Но в которской больнице все всплыло в моей памяти. Я видел то ноги в мягких опанках, то голову и посиневший кулак…

Молчите? Знаю, о чем вы думаете.

Не могу спать. Это я их убил, моих родимых.

Всякую ночь под утро слышу — звонит колокол на ближайшей часовне… тихо-тихо, будто оса жужжит… будто кого хоронят… Лежу на кровати, смотрю, как меркнут звезды… и начинает голубеть небо.

Пани Киндерэссен

А помните, как мы ехали на фронт в начале войны? Прямо по-королевски.

Вот хоть бы на линии Прага — Колин — Ческа Стршебова и дальше, на Галицию.

Эх, ядрена репа!

Еще в Праге надавали нам всякой всячины: хлеба, сарделек, колбасы из потрохов, апельсинов, сигарет и даже гуталина.

Иду я раз по Поржичи, останавливает меня пожилой господин в цилиндре.

— Солдатик, не хочешь ли кружечку пива?

— Можно, — говорю.

Оставил он супругу свою с детками на улице, и зашли мы с ним в «Лебедь», прямо в пивной зал.

— Налейте этому солдатику кружку свежего пльзенского! Или нет, пожалуй — сразу две! — и снимает с руки тонкую кожаную перчатку.

Выпил я обе кружки залпом, чтобы доставить ему удовольствие. Он заплатил из бумажника, предложил мне сигары, трабуко и на прощанье руку протянул.

«Вот, — думаю, — ядрена репа!»

— Желаю, чтобы все у вас было в порядке и чтобы вернулись вы живым и здоровым…

В новоместском кафе опять-таки приключилась забавная история.

Время уже к девяти, до Погоржельца далеко. Только собрался я натянуть свою шинелишку, подлетает ко мне господин в очках, из тех, что сами не играют, только к игрокам в карты заглядывают, схватил шинель и подает мне.

Я отнекиваюсь, а он говорит:

— Вы, — говорит, — едете на фронт, солдатик, и наш святой долг… и… в случае чего… с превеликим удовольствием…

Ну, поблагодарил я и собираюсь идти. А он опять:

— Погодите, пан солдат! — и вытаскивает деньги, бумажками, они у него прямо в карман были напиханы. Сунул мне в руку пятерку.

Ни с того ни с сего.

И какая муха их укусила?

Отправляли нас тогда с вокзала Франца-Иосифа.

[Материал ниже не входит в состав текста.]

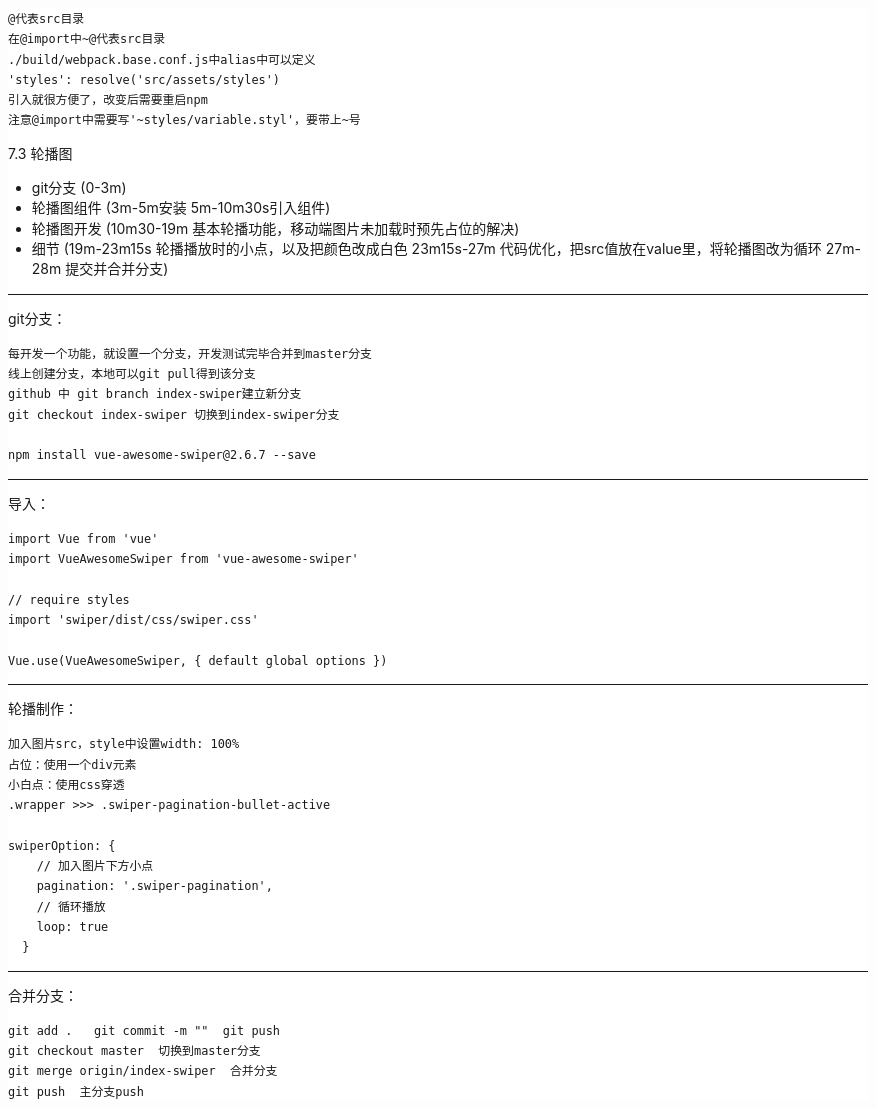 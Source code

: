     @代表src目录
    在@import中~@代表src目录
    ./build/webpack.base.conf.js中alias中可以定义
    'styles': resolve('src/assets/styles')
    引入就很方便了，改变后需要重启npm
    注意@import中需要写'~styles/variable.styl'，要带上~号

7.3 轮播图

* git分支 (0-3m)
* 轮播图组件 (3m-5m安装 5m-10m30s引入组件)
* 轮播图开发 (10m30-19m 基本轮播功能，移动端图片未加载时预先占位的解决)
* 细节 (19m-23m15s 轮播播放时的小点，以及把颜色改成白色
        23m15s-27m 代码优化，把src值放在value里，将轮播图改为循环
        27m-28m 提交并合并分支)

------------------
git分支：

    每开发一个功能，就设置一个分支，开发测试完毕合并到master分支
    线上创建分支，本地可以git pull得到该分支
    github 中 git branch index-swiper建立新分支
    git checkout index-swiper 切换到index-swiper分支

    npm install vue-awesome-swiper@2.6.7 --save

------------------
导入：

    import Vue from 'vue'
    import VueAwesomeSwiper from 'vue-awesome-swiper'

    // require styles
    import 'swiper/dist/css/swiper.css'

    Vue.use(VueAwesomeSwiper, { default global options }) 

------------------
轮播制作：

    加入图片src，style中设置width: 100%
    占位：使用一个div元素
    小白点：使用css穿透
    .wrapper >>> .swiper-pagination-bullet-active

    swiperOption: {
        // 加入图片下方小点
        pagination: '.swiper-pagination',
        // 循环播放
        loop: true
      }

------------------
合并分支：

    git add .   git commit -m ""  git push
    git checkout master  切换到master分支
    git merge origin/index-swiper  合并分支
    git push  主分支push
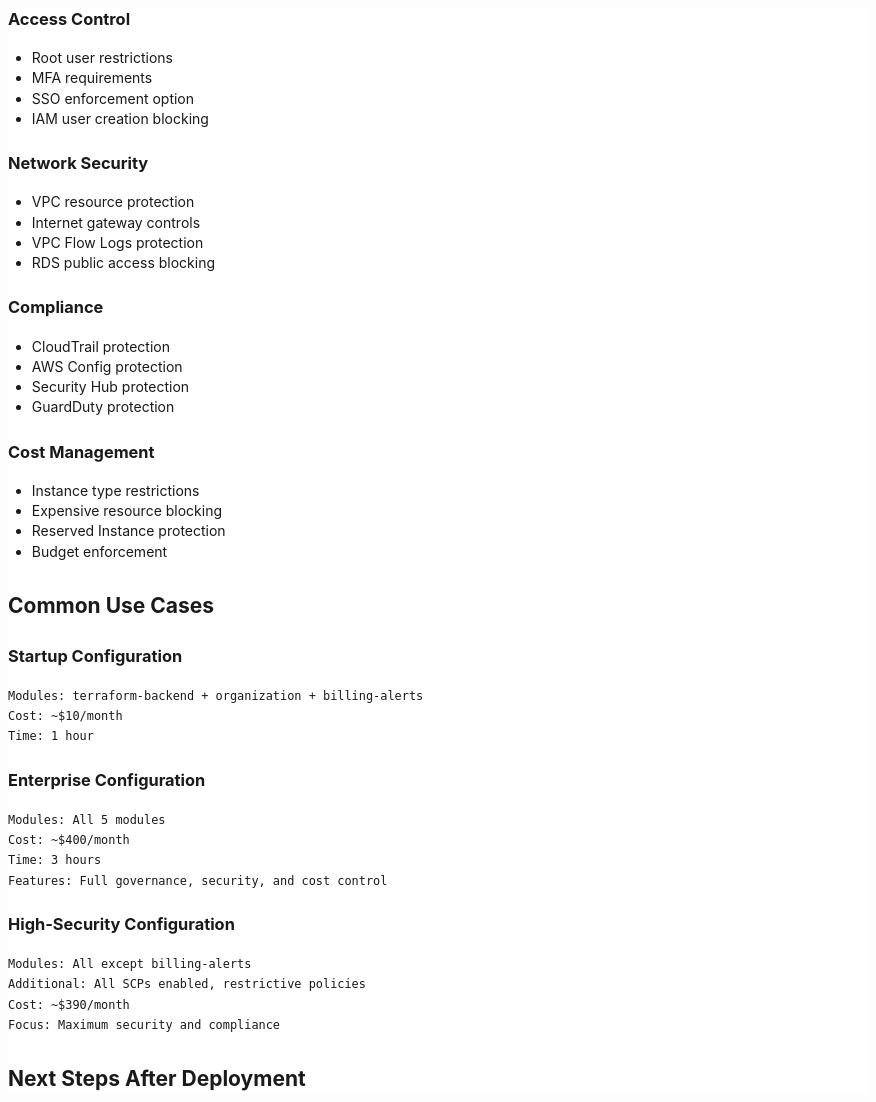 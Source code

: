 ### Access Control
- Root user restrictions
- MFA requirements
- SSO enforcement option
- IAM user creation blocking

### Network Security
- VPC resource protection
- Internet gateway controls
- VPC Flow Logs protection
- RDS public access blocking

### Compliance
- CloudTrail protection
- AWS Config protection
- Security Hub protection
- GuardDuty protection

### Cost Management
- Instance type restrictions
- Expensive resource blocking
- Reserved Instance protection
- Budget enforcement

## Common Use Cases

### Startup Configuration
```
Modules: terraform-backend + organization + billing-alerts
Cost: ~$10/month
Time: 1 hour
```

### Enterprise Configuration
```
Modules: All 5 modules
Cost: ~$400/month
Time: 3 hours
Features: Full governance, security, and cost control
```

### High-Security Configuration
```
Modules: All except billing-alerts
Additional: All SCPs enabled, restrictive policies
Cost: ~$390/month
Focus: Maximum security and compliance
```

## Next Steps After Deployment
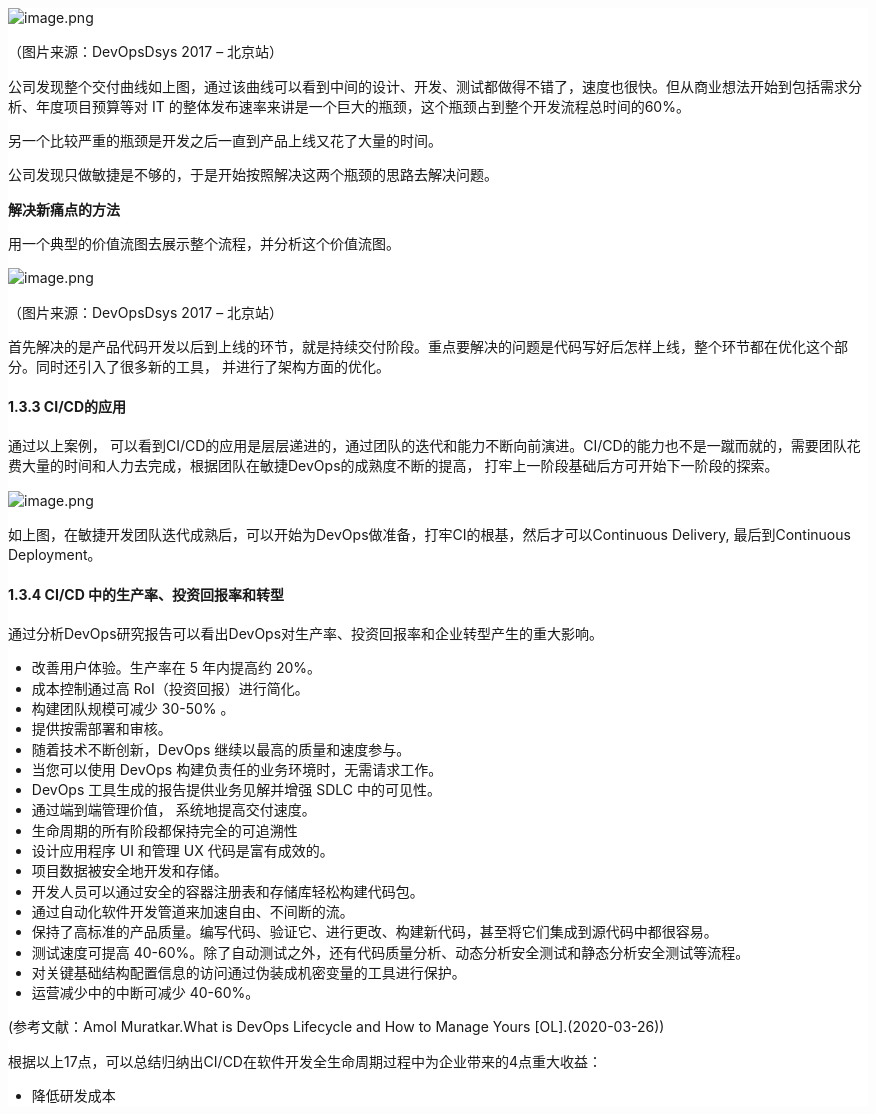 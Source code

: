 ![image.png](https://segmentfault.com/img/bVcXA3y "image.png")

（图片来源：DevOpsDsys 2017 – 北京站）

公司发现整个交付曲线如上图，通过该曲线可以看到中间的设计、开发、测试都做得不错了，速度也很快。但从商业想法开始到包括需求分析、年度项目预算等对 IT 的整体发布速率来讲是一个巨大的瓶颈，这个瓶颈占到整个开发流程总时间的60%。

另一个比较严重的瓶颈是开发之后一直到产品上线又花了大量的时间。

公司发现只做敏捷是不够的，于是开始按照解决这两个瓶颈的思路去解决问题。

**解决新痛点的方法**

用一个典型的价值流图去展示整个流程，并分析这个价值流图。

![image.png](https://segmentfault.com/img/bVcXA3A "image.png")

（图片来源：DevOpsDsys 2017 – 北京站）

首先解决的是产品代码开发以后到上线的环节，就是持续交付阶段。重点要解决的问题是代码写好后怎样上线，整个环节都在优化这个部分。同时还引入了很多新的工具， 并进行了架构方面的优化。

#### 1.3.3 CI/CD的应用

通过以上案例， 可以看到CI/CD的应用是层层递进的，通过团队的迭代和能力不断向前演进。CI/CD的能力也不是一蹴而就的，需要团队花费大量的时间和人力去完成，根据团队在敏捷DevOps的成熟度不断的提高， 打牢上一阶段基础后方可开始下一阶段的探索。

![image.png](https://segmentfault.com/img/bVcXA3B "image.png")

如上图，在敏捷开发团队迭代成熟后，可以开始为DevOps做准备，打牢CI的根基，然后才可以Continuous Delivery, 最后到Continuous Deployment。

#### 1.3.4 CI/CD 中的生产率、投资回报率和转型

通过分析DevOps研究报告可以看出DevOps对生产率、投资回报率和企业转型产生的重大影响。

-   改善用户体验。生产率在 5 年内提高约 20%。
-   成本控制通过高 RoI（投资回报）进行简化。
-   构建团队规模可减少 30-50% 。
-   提供按需部署和审核。
-   随着技术不断创新，DevOps 继续以最高的质量和速度参与。
-   当您可以使用 DevOps 构建负责任的业务环境时，无需请求工作。
-   DevOps 工具生成的报告提供业务见解并增强 SDLC 中的可见性。
-   通过端到端管理价值， 系统地提高交付速度。
-   生命周期的所有阶段都保持完全的可追溯性
-   设计应用程序 UI 和管理 UX 代码是富有成效的。
-   项目数据被安全地开发和存储。
-   开发人员可以通过安全的容器注册表和存储库轻松构建代码包。
-   通过自动化软件开发管道来加速自由、不间断的流。
-   保持了高标准的产品质量。编写代码、验证它、进行更改、构建新代码，甚至将它们集成到源代码中都很容易。
-   测试速度可提高 40-60%。除了自动测试之外，还有代码质量分析、动态分析安全测试和静态分析安全测试等流程。
-   对关键基础结构配置信息的访问通过伪装成机密变量的工具进行保护。
-   运营减少中的中断可减少 40-60%。

(参考文献：Amol Muratkar.What is DevOps Lifecycle and How to Manage Yours \[OL\].(2020-03-26))

根据以上17点，可以总结归纳出CI/CD在软件开发全生命周期过程中为企业带来的4点重大收益：

-   降低研发成本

Дамы подают каждому по чашке кофе с молоком, по булочке и по куску эментальского сыра.

А народищу‑то, народищу!

Барышни разносят сигареты, рогалики, чай. Ходят и всё выспрашивают, не угодно ли чего.

Еще и цветы дарят.

Эх-ма, и жратвы же было!

Мы даже обрадовались, когда поезд тронулся.

Башка гудит.

Ребята поют «Где родина моя?», надрываются: «Проща-а-айте!».

Подъезжаем к Ческому Броду, выглядываем из вагона — батюшки-светы!

Людей что муравьев!

Только мы остановились — все к нам, кто с корзиной, кто с торбой.

Благословенный край, низкий ему поклон!

Барышни в кружевных передничках разносят сигареты, чай, пахтанье, разные сладости, пряники.

Деревенские бабы с плачем бегают от вагона к вагону, расспрашивают, не видал ли кто муженька, — и каждая притащила какую‑нибудь домашнюю снедь.

Положил я шапку у дверей теплушки, а сам — к колодцу.

Остудил голову, возвращаюсь — и что же? Шапка полным-полна лепешек из самой что ни на есть белейшей муки.

Ах, ядрена репа!

Ходит эдакая маманя с корзиной, и где увидит кружку ли порожнюю, шапку — наложит лепешек, пирожков, блинов.

Вся шапка промаслилась.

Пан учитель оделял табаком, школяры — открытками с видом Ческого Брода, и марки уже наклеены.

Потчевали нас добрые люди и в Поржичанах, но щедрее всего — в Колине.

Там уж ребята попрятались в теплушках по темным углам. Не могли больше.

Девать некуда.

Рты, желудки, карманы — все под завязку!

Слышу, один сцепщик спрашивает, на какую колею нас перегоняют.

— На обгаженную! — издалека кричит обходчик.

«Вот это да! — думаю. — Про все помнят, обо всем заботятся».

Перевели нас на крайнюю боковую колею. На багажную.

Дамы расставили перед складом лотки под навесами, словно на ярмарке.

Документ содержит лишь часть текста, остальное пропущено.